During the exhibition's March 6 opener, a swelling crowd inside the downtown gallery called sixspace examined 54 images, covering several genres: posed and spontaneous portraiture; simple and textured landscapes; and social and political documentary. Part of the message seems to be that public action is not the only place statements are made. Subjects move from surf-skate prodigy Jay Adams's backside snap in an abandoned swimming pool to a young woman caressed by warmth and sand. From a screaming Henry Rollins, more lion than man, to quaint farmhouses under big blue skies. From hundreds of empty chairs set for a gathering of A-bomb survivors to glacial icescapes under a cold sun.

"Glen's amazing," said Friedman's friend and occasional subject Guy Picciotto, 38, of the band Fugazi, who'd just pulled in with his girlfriend, Kathi Wilcox, after driving across the country. "This is his full vision. And the thing is, he won't snap the shutter until the shot is right. You know when you hear the click he's got something golden."

Also on hand was San Pedro-based bassist Mike Watt, 46, formerly of the Minutemen and fIREHOSE, now a solo artist. He compared Friedman's style to "the guitar playing of Jimi Hendrix," said Watt, adding that many photographers have absorbed the style. "It's kinda tough now to know that Glen started it. He's one of the original daddies."

The crowd also included original Dogtown crew members Peggy Oki, Paul Constantineau, Jeff Ho, and Craig R. Stecyk III, who mentored Friedman early on and later worked with him coproducing the 2002 documentary Dogtown and Z-Boys.

"I didn't look up to anybody," Friedman said of his early influences. "I looked to Stecyk for some inspiration, but I was never a big photo buff." Self-taught with a pocket Instamatic, he cut his teeth shooting for Skateboarder magazine in the late '70s. He said he took only one photo class, at Santa Monica City College, and that was just to boost his GPA. He later studied philosophy at UCLA but moved to New York in the mid-'80s without finishing his degree.

"School didn't do much for me," Friedman said. "I was always just inspired by the cultures I was living in." His first two self-published books, Fuck You Heroes and Fuck You Too, read like photo diaries, artful reflections of the scenes - skateboarding, punk rock, and hip-hop - he respected and was part of.

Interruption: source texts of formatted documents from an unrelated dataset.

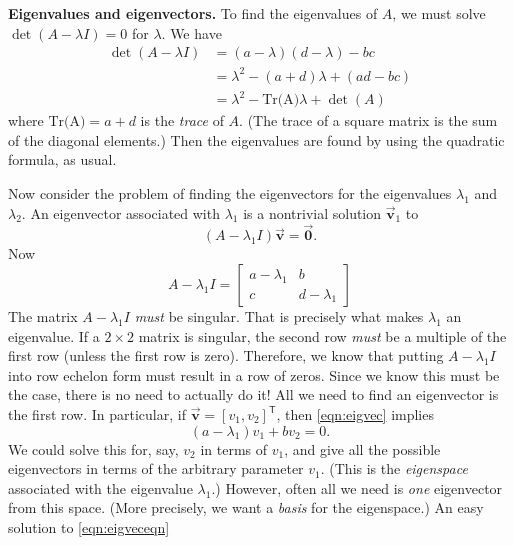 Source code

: \documentclass[reqno]{immbook}
\newcommand{\BV}{\vec{\textbf{v}}}
\newcommand{\BZero}{\vec{\textbf{0}}}  %
\numberwithin{equation}{chapter}
\numberwithin{question}{section}
\numberwithin{theorem}{chapter}
\numberwithin{figure}{chapter}
\theoremstyle{definition}
\begin{document}
\noindent
\textbf{Eigenvalues and eigenvectors.}
To find the eigenvalues of $A$, we must solve
$\det(A-\lambda I)=0$ for $\lambda$.
We have
\[
\begin{split}
   \det(A-\lambda I) & = (a-\lambda)(d-\lambda)-bc \\
                     & = \lambda^2-(a+d)\lambda + (ad-bc) \\
		     & = \lambda^2 - \textrm{Tr(A)}\lambda + \det(A)
\end{split}
\]
where $\textrm{Tr(A)} = a+d$ is the \emph{trace} of $A$.
(The trace of a square matrix is the sum of the diagonal elements.)
Then the eigenvalues are found by using the quadratic
formula, as usual.

Now consider the problem of finding the eigenvectors
for the eigenvalues $\lambda_1$ and $\lambda_2$.
An eigenvector associated with $\lambda_1$ is a nontrivial
solution $\BV_1$ to
\begin{equation}
    (A-\lambda_1 I)\BV = \BZero.
\label{eqn:eigvec}
\end{equation}
Now
\[
   A - \lambda_1 I = \begin{bmatrix}
                           a-\lambda_1 & b \\
			   c & d-\lambda_1
                     \end{bmatrix}
\]
The matrix $A-\lambda_1 I$ \emph{must} be singular.
That is precisely what makes $\lambda_1$ an eigenvalue.
If a $2\times 2$ matrix is singular, the second
row \emph{must} be a multiple of the first row (unless
the first row is zero).  Therefore, we know that putting
$A-\lambda_1 I$ into row echelon form must result in
a row of zeros.  Since we know this must be the case,
there is no need to actually do it!  All we need to
find an eigenvector is the first row.
In particular, if $\BV = [v_1,v_2]^{\textsf{T}}$,
then \eqref{eqn:eigvec} implies
\begin{equation}
  (a-\lambda_1)v_1 + b v_2 = 0.
\label{eqn:eigveceqn}
\end{equation}
We could solve this for, say, $v_2$ in terms of $v_1$,
and give all the possible eigenvectors in terms of
the arbitrary parameter $v_1$. (This is the
\emph{eigenspace} associated with the eigenvalue $\lambda_1$.)
However,
often
all we need is \emph{one} eigenvector from this space.
(More precisely, we want a \emph{basis} for the eigenspace.)
An easy solution to \eqref{eqn:eigveceqn}
\end{document}
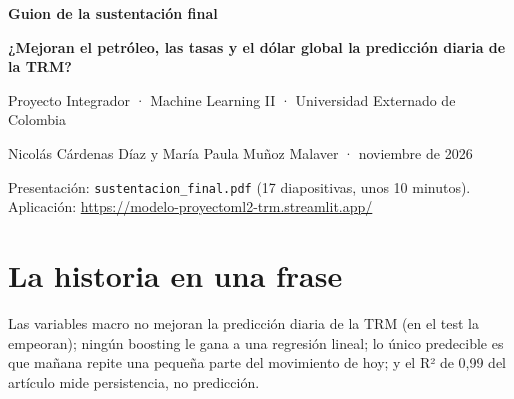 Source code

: \documentclass[11pt,letterpaper]{article}
\begin{document}
{\Large\textbf{Guion de la sustentación final}}\par
\textbf{¿Mejoran el petróleo, las tasas y el dólar global la predicción diaria de la TRM?}\par
Proyecto Integrador · Machine Learning II · Universidad Externado de Colombia\par
Nicolás Cárdenas Díaz y María Paula Muñoz Malaver · noviembre de 2026\par
\medskip
Presentación: \texttt{sustentacion\_final.pdf} (17 diapositivas, unos 10 minutos). Aplicación: \url{https://modelo-proyectoml2-trm.streamlit.app/}

\section*{La historia en una frase}
Las variables macro no mejoran la predicción diaria de la TRM (en el test la empeoran); ningún boosting le gana a una regresión lineal; lo único predecible es que mañana repite una pequeña parte del movimiento de hoy; y el R² de 0,99 del artículo mide persistencia, no predicción.
\end{document}
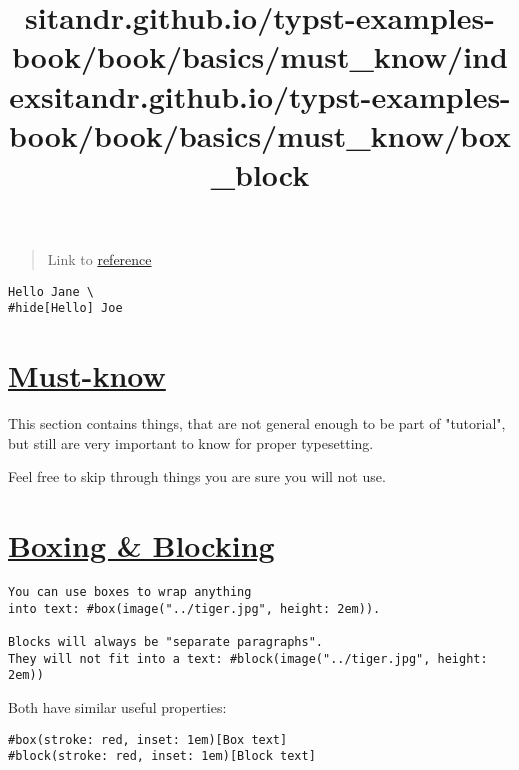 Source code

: \begin{quote}
Link to \href{https://typst.app/docs/reference/layout/hide/}{reference}
\end{quote}

\begin{verbatim}
Hello Jane \
#hide[Hello] Joe
\end{verbatim}

\pandocbounded{}


\title{sitandr.github.io/typst-examples-book/book/basics/must_know/index}

\section{\texorpdfstring{\hyperref[must-know]{Must-know}}{Must-know}}\label{must-know}

This section contains things, that are not general enough to be part of
"tutorial", but still are very important to know for proper typesetting.

Feel free to skip through things you are sure you will not use.


\title{sitandr.github.io/typst-examples-book/book/basics/must_know/box_block}

\section{\texorpdfstring{\hyperref[boxing--blocking]{Boxing \&
Blocking}}{Boxing \& Blocking}}\label{boxing--blocking}

\begin{verbatim}
You can use boxes to wrap anything
into text: #box(image("../tiger.jpg", height: 2em)).

Blocks will always be "separate paragraphs".
They will not fit into a text: #block(image("../tiger.jpg", height: 2em))
\end{verbatim}

\pandocbounded{}

Both have similar useful properties:

\begin{verbatim}
#box(stroke: red, inset: 1em)[Box text]
#block(stroke: red, inset: 1em)[Block text]
\end{verbatim}

\pandocbounded{}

But The Idealist was something else entirely, a gathering of his fine-art imagery that captured a wider emotional spectrum. "I just wanted people to see an aesthetic, a visual experience," Friedman said. "It was kind of idealistic to think you could put out a photo book that didn't concentrate only on one subject matter. And maybe, through these pictures, people can see not just that I see beautiful things, but loneliness and moments of depression. And some of it, of course, is just pure eye candy."